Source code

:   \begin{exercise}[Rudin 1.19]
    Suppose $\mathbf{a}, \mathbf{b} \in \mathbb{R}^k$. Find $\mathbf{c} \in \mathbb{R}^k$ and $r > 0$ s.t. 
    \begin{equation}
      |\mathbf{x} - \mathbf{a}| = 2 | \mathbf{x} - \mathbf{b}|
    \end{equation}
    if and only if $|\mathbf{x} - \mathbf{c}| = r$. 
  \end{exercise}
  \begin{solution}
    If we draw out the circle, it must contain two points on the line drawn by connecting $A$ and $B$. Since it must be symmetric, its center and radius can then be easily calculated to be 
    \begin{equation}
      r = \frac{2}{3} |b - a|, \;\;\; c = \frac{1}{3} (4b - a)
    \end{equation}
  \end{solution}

++++++++

Scan the data above for the string "exercise". Copy every line in which it appears.

Answer to this task:
:   \begin{exercise}[Rudin 1.19]
  \end{exercise}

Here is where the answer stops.